§ Material provided

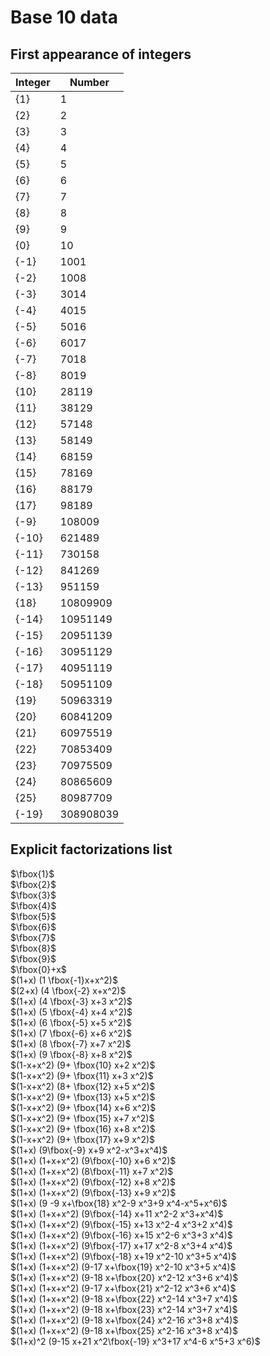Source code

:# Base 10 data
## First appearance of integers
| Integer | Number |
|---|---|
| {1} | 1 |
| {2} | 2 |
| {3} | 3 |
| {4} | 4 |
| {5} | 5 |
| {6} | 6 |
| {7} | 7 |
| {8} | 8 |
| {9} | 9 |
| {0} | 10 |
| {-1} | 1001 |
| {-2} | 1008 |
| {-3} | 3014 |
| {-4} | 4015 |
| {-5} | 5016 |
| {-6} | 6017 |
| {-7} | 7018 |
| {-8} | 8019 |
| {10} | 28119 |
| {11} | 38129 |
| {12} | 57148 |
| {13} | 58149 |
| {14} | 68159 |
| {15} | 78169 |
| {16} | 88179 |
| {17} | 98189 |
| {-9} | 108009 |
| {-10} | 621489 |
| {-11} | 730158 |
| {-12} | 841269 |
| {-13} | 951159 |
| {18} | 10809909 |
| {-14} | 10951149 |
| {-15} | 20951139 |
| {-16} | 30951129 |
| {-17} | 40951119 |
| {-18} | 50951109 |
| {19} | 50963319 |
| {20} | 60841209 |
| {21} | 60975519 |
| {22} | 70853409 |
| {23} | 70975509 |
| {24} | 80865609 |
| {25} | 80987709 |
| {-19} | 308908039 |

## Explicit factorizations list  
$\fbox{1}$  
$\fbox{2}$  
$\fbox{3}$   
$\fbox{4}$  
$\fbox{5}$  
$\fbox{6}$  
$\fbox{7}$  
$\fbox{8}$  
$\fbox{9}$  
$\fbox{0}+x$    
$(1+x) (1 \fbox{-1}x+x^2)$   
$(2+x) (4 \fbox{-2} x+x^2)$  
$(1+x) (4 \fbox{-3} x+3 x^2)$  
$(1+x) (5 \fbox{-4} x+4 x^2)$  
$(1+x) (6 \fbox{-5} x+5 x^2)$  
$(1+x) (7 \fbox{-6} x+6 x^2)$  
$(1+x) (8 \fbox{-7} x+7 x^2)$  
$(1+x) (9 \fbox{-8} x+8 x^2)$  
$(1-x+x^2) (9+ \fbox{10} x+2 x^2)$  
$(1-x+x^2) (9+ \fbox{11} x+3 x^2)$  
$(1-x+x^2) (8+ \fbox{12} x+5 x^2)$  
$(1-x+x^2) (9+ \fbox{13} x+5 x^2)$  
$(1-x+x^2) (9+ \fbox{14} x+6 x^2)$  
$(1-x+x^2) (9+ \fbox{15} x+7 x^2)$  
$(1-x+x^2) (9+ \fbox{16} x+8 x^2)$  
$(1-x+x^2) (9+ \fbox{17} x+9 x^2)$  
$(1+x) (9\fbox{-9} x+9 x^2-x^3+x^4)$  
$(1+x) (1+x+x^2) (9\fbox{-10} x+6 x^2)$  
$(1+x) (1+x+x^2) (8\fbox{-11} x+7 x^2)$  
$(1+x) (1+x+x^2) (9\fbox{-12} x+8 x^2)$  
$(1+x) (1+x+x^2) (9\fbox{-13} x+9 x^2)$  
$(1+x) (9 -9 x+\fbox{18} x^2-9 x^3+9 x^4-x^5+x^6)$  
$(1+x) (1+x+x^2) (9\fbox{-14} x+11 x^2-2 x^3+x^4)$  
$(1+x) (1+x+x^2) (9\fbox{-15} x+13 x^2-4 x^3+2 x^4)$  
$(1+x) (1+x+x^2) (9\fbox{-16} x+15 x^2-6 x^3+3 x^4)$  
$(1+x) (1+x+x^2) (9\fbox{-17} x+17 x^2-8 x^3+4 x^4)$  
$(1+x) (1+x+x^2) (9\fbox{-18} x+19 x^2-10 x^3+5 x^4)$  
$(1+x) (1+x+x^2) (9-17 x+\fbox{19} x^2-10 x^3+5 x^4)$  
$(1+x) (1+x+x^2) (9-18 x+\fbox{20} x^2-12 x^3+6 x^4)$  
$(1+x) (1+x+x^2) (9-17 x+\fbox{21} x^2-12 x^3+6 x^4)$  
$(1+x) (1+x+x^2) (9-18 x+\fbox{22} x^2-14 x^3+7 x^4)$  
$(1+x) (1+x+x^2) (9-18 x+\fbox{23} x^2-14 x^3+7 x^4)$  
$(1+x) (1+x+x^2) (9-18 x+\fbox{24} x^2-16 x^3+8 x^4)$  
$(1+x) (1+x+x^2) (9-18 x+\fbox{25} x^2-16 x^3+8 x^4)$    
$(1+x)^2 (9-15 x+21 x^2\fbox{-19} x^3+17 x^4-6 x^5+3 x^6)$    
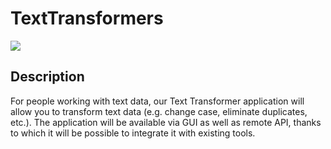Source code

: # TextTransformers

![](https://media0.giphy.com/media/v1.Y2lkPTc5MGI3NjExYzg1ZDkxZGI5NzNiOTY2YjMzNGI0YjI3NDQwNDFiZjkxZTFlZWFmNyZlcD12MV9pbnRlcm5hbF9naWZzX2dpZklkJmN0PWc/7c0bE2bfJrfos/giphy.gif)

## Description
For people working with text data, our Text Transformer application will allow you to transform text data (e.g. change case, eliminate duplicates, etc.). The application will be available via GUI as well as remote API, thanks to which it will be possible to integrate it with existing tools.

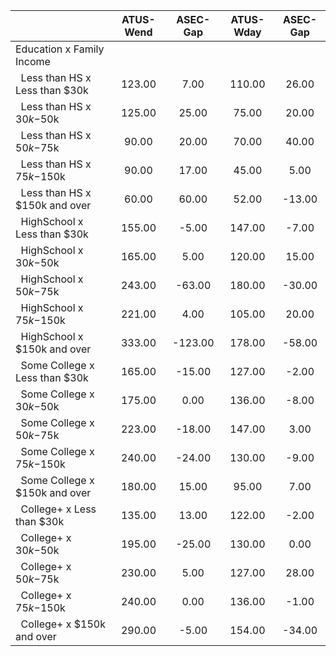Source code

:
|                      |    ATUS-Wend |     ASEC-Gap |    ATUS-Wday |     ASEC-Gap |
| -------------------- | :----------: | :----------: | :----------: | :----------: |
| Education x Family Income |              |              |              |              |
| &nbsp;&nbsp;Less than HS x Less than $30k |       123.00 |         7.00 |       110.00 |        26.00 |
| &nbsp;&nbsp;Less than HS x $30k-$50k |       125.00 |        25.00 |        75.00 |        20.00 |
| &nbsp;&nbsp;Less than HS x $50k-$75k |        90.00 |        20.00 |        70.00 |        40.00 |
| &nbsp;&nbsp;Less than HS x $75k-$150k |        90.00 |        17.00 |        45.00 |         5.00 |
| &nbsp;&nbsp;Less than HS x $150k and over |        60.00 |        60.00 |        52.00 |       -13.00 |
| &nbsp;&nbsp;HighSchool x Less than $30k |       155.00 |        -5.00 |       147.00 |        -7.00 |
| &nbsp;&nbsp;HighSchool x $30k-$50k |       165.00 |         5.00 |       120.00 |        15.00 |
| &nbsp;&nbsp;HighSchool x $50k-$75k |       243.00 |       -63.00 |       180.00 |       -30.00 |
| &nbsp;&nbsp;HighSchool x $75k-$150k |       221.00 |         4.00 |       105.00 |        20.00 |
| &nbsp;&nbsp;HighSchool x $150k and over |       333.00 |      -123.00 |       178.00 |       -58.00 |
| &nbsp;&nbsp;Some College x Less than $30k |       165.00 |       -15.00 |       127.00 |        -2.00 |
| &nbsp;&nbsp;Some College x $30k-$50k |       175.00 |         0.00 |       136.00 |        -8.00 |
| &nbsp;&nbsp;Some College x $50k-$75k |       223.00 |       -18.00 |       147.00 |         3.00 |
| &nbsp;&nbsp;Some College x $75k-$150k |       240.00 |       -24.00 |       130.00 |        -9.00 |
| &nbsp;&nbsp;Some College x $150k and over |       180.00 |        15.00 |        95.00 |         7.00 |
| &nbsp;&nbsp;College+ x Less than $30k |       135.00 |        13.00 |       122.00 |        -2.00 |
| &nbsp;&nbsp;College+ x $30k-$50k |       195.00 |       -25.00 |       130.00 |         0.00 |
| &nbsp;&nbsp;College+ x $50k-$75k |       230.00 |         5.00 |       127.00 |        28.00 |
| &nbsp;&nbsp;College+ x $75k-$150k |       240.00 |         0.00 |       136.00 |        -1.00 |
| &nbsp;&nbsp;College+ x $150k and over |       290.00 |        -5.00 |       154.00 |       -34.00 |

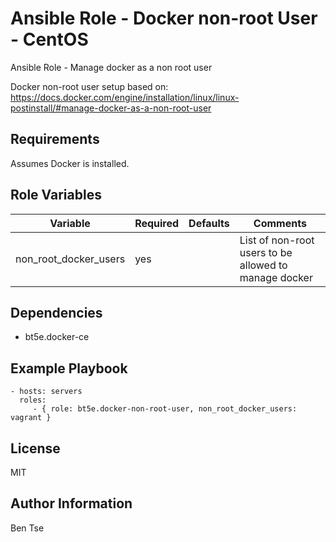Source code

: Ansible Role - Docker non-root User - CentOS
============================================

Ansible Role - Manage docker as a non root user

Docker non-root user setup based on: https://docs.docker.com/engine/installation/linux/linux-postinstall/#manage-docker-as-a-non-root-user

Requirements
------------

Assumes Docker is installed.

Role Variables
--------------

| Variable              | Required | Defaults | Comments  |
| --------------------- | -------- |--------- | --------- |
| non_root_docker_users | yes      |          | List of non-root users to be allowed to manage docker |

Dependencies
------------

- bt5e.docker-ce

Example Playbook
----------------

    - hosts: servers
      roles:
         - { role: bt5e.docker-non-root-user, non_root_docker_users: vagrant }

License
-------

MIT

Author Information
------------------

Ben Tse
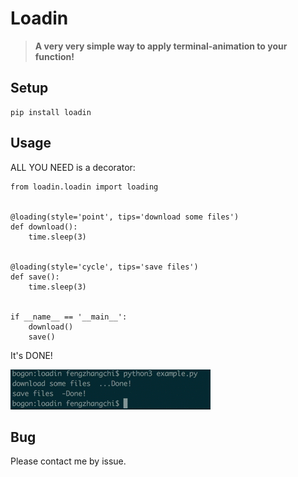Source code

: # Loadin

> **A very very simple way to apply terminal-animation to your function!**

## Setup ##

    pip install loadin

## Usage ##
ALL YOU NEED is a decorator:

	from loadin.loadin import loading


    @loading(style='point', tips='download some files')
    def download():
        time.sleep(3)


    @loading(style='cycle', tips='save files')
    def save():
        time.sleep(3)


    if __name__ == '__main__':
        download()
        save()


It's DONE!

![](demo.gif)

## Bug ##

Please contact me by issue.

§ Goal of the exercise
Show every line above in which the word "loading" occurs.

§ Output
	from loadin.loadin import loading
    @loading(style='point', tips='download some files')
    @loading(style='cycle', tips='save files')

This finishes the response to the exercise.